> _Task_
Using the data below, return every line that holds the word "todas".

> _Saved data entries_
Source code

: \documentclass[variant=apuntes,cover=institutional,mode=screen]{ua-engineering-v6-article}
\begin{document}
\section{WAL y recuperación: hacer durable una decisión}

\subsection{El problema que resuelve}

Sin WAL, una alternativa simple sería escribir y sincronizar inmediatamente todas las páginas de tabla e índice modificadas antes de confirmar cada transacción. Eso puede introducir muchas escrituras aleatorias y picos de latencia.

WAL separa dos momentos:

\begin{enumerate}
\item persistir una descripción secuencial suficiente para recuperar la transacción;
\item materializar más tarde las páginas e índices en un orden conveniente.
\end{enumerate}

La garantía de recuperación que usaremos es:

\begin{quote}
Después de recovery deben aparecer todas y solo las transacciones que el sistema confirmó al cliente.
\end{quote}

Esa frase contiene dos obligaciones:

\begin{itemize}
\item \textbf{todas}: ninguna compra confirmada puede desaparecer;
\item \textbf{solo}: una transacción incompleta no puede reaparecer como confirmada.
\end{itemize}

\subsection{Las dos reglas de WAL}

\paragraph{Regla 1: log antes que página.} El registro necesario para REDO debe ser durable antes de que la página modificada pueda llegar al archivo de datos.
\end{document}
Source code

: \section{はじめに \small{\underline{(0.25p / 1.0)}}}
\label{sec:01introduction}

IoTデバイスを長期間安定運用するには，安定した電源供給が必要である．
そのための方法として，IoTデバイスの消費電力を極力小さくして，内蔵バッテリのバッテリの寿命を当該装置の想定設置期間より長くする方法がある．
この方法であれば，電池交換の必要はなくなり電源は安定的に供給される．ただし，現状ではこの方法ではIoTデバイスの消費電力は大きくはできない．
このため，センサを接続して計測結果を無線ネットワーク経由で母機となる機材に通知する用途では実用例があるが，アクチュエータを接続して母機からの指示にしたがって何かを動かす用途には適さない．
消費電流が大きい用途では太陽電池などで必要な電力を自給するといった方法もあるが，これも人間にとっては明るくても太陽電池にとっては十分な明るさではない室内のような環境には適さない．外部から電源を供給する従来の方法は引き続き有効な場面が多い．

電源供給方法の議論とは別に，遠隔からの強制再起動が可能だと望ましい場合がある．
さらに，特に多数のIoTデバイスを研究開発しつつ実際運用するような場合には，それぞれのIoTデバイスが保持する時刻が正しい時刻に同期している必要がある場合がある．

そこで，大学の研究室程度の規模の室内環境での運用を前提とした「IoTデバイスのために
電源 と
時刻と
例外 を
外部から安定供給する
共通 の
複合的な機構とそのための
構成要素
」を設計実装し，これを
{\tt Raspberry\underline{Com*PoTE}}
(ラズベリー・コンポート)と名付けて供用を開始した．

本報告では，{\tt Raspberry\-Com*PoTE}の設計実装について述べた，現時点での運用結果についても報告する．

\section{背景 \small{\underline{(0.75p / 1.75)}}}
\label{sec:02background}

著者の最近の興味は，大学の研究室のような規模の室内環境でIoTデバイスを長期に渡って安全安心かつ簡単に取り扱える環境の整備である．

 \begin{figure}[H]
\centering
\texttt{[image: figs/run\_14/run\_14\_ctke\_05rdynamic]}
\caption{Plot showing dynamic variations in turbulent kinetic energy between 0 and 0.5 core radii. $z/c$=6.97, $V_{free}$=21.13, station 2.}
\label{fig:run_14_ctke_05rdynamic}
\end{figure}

> _Result_
Sin WAL, una alternativa simple sería escribir y sincronizar inmediatamente todas las páginas de tabla e índice modificadas antes de confirmar cada transacción. Eso puede introducir muchas escrituras aleatorias y picos de latencia.
Después de recovery deben aparecer todas y solo las transacciones que el sistema confirmó al cliente.
\item \textbf{todas}: ninguna compra confirmada puede desaparecer;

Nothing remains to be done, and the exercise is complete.